Start of EXERCISE MATERIAL

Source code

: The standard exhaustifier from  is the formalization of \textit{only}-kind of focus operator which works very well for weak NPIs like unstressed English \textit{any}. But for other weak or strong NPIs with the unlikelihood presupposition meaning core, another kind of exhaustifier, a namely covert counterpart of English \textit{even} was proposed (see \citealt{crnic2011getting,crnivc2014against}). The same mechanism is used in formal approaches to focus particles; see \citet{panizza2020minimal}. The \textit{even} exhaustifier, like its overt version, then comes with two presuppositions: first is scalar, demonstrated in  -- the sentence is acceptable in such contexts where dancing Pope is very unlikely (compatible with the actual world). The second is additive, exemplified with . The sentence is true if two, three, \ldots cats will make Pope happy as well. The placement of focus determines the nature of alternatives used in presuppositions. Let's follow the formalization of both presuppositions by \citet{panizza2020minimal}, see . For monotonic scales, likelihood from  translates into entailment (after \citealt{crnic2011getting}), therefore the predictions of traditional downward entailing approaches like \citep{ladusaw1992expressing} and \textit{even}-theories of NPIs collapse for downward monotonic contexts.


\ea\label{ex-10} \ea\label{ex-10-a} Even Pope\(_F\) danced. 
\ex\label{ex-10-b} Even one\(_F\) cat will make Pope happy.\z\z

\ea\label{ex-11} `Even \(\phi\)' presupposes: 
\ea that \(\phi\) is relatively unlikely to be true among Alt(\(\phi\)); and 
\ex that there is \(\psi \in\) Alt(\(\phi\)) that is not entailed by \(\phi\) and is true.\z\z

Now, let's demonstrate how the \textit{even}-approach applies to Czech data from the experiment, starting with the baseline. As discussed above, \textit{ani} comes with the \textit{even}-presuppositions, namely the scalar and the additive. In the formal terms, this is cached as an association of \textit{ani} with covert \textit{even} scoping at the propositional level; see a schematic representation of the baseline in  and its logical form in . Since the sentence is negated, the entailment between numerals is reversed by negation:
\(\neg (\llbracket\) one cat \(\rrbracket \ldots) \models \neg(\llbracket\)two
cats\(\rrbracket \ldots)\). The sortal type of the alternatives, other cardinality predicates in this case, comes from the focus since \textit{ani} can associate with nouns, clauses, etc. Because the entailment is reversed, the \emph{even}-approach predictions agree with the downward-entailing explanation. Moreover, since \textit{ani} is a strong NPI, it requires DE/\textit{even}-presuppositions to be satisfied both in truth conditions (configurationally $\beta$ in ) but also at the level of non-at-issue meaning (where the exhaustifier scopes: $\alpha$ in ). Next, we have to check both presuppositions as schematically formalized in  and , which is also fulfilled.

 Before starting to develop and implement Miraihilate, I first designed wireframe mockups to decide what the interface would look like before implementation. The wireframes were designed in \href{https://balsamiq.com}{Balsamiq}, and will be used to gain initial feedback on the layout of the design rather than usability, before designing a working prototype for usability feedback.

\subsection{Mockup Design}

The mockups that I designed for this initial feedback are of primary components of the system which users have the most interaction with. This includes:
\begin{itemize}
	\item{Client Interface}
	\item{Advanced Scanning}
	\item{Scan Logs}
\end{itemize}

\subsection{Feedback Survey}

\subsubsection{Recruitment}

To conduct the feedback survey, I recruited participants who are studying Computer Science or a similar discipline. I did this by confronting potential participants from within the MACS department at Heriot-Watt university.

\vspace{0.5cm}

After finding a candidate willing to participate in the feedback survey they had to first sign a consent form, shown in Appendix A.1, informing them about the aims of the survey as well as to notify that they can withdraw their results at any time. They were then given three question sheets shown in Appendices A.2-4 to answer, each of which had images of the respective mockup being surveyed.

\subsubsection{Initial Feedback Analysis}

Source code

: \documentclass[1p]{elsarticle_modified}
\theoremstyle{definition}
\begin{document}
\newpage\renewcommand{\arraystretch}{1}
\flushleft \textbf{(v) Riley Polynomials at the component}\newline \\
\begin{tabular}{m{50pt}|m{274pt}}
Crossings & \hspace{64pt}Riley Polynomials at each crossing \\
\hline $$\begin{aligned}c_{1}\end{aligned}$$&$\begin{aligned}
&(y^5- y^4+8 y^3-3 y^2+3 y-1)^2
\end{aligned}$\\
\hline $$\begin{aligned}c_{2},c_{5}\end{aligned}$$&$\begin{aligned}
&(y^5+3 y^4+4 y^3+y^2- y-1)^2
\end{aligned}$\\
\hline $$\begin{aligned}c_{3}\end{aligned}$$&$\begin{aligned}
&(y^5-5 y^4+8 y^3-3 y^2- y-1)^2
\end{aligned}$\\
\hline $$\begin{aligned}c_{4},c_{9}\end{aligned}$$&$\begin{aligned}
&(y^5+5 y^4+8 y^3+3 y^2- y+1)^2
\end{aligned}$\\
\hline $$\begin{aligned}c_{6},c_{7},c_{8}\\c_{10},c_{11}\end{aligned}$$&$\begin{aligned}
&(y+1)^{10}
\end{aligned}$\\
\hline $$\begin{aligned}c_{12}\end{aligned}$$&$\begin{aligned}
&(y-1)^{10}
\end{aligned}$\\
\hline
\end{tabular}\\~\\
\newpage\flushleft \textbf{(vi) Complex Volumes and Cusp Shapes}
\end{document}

End of EXERCISE MATERIAL

■ **PROBLEM REQUIREMENTS**
Each line above that includes "tabular" should be shown.

■ **ANSWER SECTION**
\begin{tabular}{m{50pt}|m{274pt}}
\end{tabular}\\~\\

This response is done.